[Source texts of formatted documents]
+ + +

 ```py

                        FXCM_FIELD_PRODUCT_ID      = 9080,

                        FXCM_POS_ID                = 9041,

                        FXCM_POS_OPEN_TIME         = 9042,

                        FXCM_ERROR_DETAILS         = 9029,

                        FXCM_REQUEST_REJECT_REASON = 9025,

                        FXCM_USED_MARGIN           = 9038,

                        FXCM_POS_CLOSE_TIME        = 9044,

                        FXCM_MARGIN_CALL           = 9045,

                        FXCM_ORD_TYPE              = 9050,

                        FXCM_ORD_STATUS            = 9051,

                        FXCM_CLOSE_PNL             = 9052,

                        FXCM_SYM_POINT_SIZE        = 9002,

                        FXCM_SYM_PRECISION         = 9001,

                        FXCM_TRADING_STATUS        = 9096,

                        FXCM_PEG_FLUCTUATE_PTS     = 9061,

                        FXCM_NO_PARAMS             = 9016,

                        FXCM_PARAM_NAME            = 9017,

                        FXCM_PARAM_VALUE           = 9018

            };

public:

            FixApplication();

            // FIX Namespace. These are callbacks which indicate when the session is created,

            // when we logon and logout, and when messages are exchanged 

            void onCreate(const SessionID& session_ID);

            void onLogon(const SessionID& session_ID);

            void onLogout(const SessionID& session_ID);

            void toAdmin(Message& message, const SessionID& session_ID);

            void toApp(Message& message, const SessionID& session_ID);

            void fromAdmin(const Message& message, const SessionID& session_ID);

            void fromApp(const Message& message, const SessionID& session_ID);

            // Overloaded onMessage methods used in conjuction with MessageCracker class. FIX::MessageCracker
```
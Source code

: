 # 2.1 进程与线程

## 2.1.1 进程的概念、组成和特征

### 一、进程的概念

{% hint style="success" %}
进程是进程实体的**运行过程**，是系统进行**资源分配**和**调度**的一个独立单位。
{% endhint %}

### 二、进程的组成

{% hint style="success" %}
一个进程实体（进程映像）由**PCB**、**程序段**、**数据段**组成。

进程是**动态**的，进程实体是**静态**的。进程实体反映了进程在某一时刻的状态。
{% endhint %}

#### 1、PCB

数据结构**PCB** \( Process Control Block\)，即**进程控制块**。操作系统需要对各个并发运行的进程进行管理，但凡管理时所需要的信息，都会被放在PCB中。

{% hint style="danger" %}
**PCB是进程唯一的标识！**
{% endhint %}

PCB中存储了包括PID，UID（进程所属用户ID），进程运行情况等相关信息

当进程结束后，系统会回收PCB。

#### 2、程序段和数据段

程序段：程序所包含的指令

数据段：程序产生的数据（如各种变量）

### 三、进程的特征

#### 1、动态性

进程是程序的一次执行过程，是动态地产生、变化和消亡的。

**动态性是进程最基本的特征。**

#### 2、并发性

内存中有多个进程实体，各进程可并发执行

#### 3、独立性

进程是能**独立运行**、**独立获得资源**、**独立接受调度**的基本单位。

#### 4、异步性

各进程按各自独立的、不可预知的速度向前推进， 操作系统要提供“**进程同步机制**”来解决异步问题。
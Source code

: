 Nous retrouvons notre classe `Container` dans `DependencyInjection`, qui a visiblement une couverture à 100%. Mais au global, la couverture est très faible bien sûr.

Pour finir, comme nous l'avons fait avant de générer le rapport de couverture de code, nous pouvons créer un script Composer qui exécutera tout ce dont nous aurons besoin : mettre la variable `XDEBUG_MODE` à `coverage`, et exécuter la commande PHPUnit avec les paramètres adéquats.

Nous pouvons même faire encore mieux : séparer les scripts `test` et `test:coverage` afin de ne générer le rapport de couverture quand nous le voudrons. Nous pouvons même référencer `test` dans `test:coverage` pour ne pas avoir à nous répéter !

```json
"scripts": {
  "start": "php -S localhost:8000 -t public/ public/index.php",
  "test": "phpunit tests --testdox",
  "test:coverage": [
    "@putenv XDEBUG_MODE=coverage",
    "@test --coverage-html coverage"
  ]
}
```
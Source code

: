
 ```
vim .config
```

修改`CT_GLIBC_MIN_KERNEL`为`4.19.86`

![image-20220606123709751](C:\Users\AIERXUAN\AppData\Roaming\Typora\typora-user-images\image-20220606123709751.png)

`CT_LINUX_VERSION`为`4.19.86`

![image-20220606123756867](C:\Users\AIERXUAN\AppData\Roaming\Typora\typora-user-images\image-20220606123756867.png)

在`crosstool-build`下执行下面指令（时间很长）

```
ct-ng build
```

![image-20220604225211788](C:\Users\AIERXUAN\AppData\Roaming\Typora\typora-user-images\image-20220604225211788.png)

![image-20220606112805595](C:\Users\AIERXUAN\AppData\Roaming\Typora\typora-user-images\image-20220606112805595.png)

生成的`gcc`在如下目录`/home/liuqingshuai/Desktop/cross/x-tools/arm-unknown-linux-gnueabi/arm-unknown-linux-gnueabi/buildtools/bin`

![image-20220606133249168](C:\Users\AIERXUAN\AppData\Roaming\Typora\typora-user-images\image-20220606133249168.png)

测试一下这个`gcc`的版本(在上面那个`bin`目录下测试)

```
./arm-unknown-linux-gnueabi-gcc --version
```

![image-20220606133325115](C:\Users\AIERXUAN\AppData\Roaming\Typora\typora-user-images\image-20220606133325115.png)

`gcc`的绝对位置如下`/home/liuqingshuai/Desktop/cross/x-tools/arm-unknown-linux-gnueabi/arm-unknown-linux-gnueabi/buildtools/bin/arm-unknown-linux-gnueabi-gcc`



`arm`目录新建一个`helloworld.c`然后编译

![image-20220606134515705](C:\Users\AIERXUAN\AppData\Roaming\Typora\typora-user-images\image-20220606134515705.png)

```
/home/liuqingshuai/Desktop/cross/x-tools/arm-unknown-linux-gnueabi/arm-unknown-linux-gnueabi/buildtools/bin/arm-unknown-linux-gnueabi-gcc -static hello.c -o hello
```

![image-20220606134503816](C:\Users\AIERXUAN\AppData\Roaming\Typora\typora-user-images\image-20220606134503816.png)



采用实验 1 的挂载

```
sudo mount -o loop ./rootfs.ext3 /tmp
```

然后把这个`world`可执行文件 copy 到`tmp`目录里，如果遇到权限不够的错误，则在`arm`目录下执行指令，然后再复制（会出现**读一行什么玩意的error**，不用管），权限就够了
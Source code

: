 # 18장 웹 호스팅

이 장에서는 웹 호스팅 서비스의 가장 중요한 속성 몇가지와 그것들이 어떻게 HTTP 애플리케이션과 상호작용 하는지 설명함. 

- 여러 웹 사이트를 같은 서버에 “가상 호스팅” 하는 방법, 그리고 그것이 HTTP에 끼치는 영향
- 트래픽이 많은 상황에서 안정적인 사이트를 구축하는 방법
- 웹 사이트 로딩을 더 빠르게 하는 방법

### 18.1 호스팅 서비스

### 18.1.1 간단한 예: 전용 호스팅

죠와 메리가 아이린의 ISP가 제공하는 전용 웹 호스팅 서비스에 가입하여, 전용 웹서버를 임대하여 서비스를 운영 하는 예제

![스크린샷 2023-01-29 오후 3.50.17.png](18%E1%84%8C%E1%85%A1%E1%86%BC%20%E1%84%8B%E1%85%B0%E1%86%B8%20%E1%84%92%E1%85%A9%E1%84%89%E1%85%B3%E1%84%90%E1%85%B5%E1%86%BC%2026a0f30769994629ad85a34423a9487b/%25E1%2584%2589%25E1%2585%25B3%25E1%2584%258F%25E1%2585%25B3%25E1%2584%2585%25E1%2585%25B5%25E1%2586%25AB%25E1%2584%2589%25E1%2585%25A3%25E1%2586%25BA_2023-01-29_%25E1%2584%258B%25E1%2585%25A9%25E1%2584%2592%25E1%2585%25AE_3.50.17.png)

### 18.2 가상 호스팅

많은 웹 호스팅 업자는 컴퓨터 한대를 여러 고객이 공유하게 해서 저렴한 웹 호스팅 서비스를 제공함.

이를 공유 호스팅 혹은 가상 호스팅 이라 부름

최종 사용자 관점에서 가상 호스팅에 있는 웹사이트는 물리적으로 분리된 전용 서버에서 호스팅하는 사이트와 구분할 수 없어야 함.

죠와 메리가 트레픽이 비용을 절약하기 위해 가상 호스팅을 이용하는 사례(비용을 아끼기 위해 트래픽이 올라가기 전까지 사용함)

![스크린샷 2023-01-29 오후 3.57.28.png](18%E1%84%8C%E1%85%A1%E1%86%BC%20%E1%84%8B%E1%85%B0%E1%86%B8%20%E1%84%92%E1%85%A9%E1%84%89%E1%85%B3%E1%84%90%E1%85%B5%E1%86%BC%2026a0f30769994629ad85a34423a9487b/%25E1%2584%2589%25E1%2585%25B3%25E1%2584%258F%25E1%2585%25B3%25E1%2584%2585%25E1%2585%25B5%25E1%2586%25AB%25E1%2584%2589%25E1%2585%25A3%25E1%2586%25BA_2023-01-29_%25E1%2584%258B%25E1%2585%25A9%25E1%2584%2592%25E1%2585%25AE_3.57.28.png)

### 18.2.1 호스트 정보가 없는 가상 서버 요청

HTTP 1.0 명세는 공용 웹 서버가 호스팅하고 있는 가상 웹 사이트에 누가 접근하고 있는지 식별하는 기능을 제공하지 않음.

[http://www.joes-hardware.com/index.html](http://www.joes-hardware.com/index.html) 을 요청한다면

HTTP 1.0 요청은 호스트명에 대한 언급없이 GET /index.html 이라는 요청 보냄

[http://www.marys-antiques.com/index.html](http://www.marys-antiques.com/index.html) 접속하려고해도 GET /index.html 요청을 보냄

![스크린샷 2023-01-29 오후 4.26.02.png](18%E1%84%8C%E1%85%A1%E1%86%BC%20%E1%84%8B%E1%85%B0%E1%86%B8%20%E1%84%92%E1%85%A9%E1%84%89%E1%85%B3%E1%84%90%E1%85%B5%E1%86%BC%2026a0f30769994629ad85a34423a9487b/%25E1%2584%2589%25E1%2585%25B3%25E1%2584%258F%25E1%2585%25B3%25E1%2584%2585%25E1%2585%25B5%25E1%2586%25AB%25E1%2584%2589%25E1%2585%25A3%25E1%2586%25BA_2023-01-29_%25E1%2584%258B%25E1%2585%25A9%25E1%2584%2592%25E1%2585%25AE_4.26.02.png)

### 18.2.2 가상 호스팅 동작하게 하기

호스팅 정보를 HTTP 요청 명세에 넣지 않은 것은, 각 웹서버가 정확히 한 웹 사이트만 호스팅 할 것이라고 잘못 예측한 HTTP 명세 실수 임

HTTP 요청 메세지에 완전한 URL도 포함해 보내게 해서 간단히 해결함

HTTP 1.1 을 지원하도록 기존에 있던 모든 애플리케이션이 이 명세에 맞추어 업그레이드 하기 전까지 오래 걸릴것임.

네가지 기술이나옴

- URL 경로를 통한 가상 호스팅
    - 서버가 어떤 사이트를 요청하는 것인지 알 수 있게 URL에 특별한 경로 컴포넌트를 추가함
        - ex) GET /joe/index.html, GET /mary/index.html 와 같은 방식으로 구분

+ + +

◆ Problem: The expected output is each line of the records above that includes the word "user".

◆ Output of the exercise:
![image-20220606123709751](C:\Users\AIERXUAN\AppData\Roaming\Typora\typora-user-images\image-20220606123709751.png)
![image-20220606123756867](C:\Users\AIERXUAN\AppData\Roaming\Typora\typora-user-images\image-20220606123756867.png)
![image-20220604225211788](C:\Users\AIERXUAN\AppData\Roaming\Typora\typora-user-images\image-20220604225211788.png)
![image-20220606112805595](C:\Users\AIERXUAN\AppData\Roaming\Typora\typora-user-images\image-20220606112805595.png)
![image-20220606133249168](C:\Users\AIERXUAN\AppData\Roaming\Typora\typora-user-images\image-20220606133249168.png)
![image-20220606133325115](C:\Users\AIERXUAN\AppData\Roaming\Typora\typora-user-images\image-20220606133325115.png)
![image-20220606134515705](C:\Users\AIERXUAN\AppData\Roaming\Typora\typora-user-images\image-20220606134515705.png)
![image-20220606134503816](C:\Users\AIERXUAN\AppData\Roaming\Typora\typora-user-images\image-20220606134503816.png)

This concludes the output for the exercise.